[[ Data in this exercise open ]]
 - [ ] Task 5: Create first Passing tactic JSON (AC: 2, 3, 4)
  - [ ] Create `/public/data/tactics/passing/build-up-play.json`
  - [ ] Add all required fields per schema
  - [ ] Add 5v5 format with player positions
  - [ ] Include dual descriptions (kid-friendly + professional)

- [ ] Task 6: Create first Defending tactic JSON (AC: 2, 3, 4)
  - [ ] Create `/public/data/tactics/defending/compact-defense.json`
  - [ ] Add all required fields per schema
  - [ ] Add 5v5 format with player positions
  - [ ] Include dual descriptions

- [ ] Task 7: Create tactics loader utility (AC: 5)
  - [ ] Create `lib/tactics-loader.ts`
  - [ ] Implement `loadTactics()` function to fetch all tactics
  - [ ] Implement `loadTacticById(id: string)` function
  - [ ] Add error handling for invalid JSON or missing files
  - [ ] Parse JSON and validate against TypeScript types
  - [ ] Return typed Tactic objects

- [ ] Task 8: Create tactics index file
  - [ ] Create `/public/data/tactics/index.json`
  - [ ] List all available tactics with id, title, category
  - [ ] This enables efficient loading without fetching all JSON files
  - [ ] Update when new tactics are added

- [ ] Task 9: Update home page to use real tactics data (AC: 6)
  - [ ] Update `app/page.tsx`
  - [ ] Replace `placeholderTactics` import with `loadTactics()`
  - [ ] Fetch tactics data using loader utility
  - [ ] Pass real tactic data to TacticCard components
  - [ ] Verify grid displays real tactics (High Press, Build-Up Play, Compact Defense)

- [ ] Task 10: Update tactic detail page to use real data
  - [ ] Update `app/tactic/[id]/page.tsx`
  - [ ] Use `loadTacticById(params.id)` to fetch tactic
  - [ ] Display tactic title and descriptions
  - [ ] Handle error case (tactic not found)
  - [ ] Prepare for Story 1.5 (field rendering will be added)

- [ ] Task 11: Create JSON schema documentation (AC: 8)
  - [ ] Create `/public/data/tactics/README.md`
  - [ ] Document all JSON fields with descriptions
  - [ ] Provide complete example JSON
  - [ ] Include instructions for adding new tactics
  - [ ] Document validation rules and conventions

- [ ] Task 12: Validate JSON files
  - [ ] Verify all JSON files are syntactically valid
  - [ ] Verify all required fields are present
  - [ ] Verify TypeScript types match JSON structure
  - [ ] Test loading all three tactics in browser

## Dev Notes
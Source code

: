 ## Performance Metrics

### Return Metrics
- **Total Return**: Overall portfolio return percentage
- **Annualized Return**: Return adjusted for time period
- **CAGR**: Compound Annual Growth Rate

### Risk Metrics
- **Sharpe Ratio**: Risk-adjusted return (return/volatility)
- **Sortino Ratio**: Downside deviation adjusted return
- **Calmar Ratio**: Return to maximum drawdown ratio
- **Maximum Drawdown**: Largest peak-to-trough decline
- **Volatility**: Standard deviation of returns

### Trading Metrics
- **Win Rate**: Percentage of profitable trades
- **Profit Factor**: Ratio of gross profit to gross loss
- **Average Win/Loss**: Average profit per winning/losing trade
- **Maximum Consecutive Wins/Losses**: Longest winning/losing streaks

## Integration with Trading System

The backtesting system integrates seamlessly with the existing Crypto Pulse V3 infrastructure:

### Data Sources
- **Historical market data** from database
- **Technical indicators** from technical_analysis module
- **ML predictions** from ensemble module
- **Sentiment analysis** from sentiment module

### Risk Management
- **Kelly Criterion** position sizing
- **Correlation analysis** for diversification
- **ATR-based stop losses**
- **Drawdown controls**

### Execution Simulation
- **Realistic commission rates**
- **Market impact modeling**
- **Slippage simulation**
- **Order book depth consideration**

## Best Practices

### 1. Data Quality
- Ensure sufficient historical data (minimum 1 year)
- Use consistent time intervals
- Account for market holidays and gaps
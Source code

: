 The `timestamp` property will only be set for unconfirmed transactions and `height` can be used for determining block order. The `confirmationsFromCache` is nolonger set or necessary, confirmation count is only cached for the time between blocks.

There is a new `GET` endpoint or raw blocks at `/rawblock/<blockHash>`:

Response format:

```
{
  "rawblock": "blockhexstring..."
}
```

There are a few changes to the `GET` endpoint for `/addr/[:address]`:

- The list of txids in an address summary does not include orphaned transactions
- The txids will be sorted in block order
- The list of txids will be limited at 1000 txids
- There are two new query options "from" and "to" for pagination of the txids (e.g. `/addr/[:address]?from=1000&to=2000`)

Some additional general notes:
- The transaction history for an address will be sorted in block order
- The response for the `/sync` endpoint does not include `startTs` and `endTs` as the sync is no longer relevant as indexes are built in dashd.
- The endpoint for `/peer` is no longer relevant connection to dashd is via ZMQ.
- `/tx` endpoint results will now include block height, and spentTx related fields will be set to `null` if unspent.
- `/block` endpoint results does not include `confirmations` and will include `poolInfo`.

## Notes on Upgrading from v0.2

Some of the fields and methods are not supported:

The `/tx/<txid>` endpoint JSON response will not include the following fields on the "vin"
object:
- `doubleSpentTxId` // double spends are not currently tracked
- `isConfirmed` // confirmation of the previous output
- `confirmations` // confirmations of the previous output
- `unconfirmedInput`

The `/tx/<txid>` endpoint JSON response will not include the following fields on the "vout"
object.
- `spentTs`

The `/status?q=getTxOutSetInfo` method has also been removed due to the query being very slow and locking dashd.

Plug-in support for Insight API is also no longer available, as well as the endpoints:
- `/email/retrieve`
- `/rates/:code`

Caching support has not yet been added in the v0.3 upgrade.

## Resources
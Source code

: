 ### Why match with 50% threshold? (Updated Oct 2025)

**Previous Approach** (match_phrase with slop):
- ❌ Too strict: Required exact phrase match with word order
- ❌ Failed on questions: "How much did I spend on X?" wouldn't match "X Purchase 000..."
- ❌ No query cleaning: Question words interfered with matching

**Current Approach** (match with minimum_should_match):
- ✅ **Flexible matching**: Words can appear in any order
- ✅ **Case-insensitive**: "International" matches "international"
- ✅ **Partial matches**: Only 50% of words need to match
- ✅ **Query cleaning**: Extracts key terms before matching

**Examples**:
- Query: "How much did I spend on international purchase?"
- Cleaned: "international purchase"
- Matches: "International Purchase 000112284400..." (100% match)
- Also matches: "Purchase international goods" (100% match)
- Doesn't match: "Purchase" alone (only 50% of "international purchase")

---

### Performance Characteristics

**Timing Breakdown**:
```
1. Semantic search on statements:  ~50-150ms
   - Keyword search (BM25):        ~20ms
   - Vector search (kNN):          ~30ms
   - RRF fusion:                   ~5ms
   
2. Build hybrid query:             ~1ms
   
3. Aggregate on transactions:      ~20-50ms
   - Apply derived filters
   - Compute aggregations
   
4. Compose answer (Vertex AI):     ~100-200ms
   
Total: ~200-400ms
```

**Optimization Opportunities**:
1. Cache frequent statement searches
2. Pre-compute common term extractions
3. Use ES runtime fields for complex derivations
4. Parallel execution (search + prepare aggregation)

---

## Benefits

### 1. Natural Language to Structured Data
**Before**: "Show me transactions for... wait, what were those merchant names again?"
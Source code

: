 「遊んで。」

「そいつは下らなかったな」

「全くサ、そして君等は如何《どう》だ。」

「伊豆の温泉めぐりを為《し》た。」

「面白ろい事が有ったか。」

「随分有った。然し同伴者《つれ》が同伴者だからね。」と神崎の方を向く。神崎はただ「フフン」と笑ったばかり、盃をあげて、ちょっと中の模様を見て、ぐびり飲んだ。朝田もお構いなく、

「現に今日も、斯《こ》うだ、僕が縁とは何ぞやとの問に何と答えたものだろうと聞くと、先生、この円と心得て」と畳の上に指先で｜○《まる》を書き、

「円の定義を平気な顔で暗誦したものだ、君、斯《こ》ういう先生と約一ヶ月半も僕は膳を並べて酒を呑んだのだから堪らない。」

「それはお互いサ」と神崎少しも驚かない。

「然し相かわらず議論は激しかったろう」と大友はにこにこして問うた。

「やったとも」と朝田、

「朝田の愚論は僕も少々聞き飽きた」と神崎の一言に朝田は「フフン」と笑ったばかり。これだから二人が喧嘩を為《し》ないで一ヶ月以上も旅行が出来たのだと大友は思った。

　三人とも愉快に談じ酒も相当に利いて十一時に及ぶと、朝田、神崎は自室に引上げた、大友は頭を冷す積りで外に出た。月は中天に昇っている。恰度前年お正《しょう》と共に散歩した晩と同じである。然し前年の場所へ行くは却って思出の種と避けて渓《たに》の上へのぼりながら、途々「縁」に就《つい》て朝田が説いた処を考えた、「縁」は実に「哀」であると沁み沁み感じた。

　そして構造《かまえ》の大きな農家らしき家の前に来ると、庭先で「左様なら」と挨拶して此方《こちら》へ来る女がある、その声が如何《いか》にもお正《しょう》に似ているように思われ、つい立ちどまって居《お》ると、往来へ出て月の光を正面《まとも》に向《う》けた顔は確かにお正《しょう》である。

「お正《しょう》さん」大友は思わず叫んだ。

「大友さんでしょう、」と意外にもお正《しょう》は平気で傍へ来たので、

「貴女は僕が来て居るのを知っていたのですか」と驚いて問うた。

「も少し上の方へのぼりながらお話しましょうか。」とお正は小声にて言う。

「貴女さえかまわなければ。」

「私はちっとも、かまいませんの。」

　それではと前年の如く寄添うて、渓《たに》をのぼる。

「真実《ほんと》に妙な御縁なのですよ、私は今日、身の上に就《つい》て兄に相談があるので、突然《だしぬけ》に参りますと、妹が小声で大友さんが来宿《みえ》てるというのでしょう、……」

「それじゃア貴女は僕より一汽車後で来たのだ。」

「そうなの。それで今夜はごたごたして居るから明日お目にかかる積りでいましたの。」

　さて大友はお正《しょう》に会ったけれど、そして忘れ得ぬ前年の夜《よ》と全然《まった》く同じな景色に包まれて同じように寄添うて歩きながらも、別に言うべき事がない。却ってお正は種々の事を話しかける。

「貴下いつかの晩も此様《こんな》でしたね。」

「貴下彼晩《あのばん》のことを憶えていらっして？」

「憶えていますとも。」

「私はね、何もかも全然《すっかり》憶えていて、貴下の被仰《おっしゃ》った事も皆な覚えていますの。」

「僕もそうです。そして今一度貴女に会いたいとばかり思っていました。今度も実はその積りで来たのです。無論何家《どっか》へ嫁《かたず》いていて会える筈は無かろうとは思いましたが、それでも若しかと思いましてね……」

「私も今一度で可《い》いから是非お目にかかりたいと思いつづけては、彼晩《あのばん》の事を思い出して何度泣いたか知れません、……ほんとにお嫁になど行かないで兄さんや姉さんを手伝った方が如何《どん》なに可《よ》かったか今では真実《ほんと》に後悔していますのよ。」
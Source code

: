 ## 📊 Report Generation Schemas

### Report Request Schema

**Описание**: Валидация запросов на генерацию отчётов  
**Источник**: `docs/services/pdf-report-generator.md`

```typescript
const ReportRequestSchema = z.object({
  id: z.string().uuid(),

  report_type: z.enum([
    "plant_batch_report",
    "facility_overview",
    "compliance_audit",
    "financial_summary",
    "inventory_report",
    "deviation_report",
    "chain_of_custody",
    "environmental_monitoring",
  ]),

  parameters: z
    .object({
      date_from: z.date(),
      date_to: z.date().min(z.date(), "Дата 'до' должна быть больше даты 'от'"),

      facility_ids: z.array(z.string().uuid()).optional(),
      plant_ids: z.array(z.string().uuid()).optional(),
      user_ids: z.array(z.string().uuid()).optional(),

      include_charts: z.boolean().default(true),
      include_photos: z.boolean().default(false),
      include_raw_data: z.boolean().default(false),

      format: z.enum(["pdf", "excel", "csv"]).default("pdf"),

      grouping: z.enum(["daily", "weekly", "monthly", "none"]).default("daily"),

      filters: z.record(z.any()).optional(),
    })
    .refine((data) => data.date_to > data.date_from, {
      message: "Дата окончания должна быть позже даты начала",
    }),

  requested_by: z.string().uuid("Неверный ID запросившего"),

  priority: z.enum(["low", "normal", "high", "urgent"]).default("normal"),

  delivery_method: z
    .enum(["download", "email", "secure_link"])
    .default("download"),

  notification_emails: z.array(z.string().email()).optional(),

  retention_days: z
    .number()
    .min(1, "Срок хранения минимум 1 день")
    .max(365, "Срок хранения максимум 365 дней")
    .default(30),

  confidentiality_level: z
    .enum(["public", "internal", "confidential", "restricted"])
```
[[ Data in this exercise closed ]]
• [Assignment] Which lines of the records above hold the word "optional"? Copy each one out.

• [Answer box]
      facility_ids: z.array(z.string().uuid()).optional(),
      plant_ids: z.array(z.string().uuid()).optional(),
      user_ids: z.array(z.string().uuid()).optional(),
      filters: z.record(z.any()).optional(),
  notification_emails: z.array(z.string().email()).optional(),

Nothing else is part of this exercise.